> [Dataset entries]

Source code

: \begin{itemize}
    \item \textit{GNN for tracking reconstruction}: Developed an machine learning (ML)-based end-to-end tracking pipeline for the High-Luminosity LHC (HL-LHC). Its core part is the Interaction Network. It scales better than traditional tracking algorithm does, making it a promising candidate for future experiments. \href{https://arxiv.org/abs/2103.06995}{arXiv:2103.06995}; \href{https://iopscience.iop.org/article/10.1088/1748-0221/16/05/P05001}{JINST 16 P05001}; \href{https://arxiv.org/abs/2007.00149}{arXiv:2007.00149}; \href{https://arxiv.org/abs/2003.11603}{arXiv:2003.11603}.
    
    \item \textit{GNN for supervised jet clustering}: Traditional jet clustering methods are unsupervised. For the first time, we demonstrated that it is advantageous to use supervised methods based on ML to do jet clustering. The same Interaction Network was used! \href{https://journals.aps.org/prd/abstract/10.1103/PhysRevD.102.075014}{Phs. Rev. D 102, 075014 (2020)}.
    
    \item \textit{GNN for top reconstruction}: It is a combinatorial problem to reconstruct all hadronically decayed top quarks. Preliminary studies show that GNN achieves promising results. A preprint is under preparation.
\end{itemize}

> [TASK PROMPT] Restate the data word for word, leaving nothing out.

> [RESPONSE AREA]
Source code

: \begin{itemize}
    \item \textit{GNN for tracking reconstruction}: Developed an machine learning (ML)-based end-to-end tracking pipeline for the High-Luminosity LHC (HL-LHC). Its core part is the Interaction Network. It scales better than traditional tracking algorithm does, making it a promising candidate for future experiments. \href{https://arxiv.org/abs/2103.06995}{arXiv:2103.06995}; \href{https://iopscience.iop.org/article/10.1088/1748-0221/16/05/P05001}{JINST 16 P05001}; \href{https://arxiv.org/abs/2007.00149}{arXiv:2007.00149}; \href{https://arxiv.org/abs/2003.11603}{arXiv:2003.11603}.
    
    \item \textit{GNN for supervised jet clustering}: Traditional jet clustering methods are unsupervised. For the first time, we demonstrated that it is advantageous to use supervised methods based on ML to do jet clustering. The same Interaction Network was used! \href{https://journals.aps.org/prd/abstract/10.1103/PhysRevD.102.075014}{Phs. Rev. D 102, 075014 (2020)}.
    
    \item \textit{GNN for top reconstruction}: It is a combinatorial problem to reconstruct all hadronically decayed top quarks. Preliminary studies show that GNN achieves promising results. A preprint is under preparation.
\end{itemize}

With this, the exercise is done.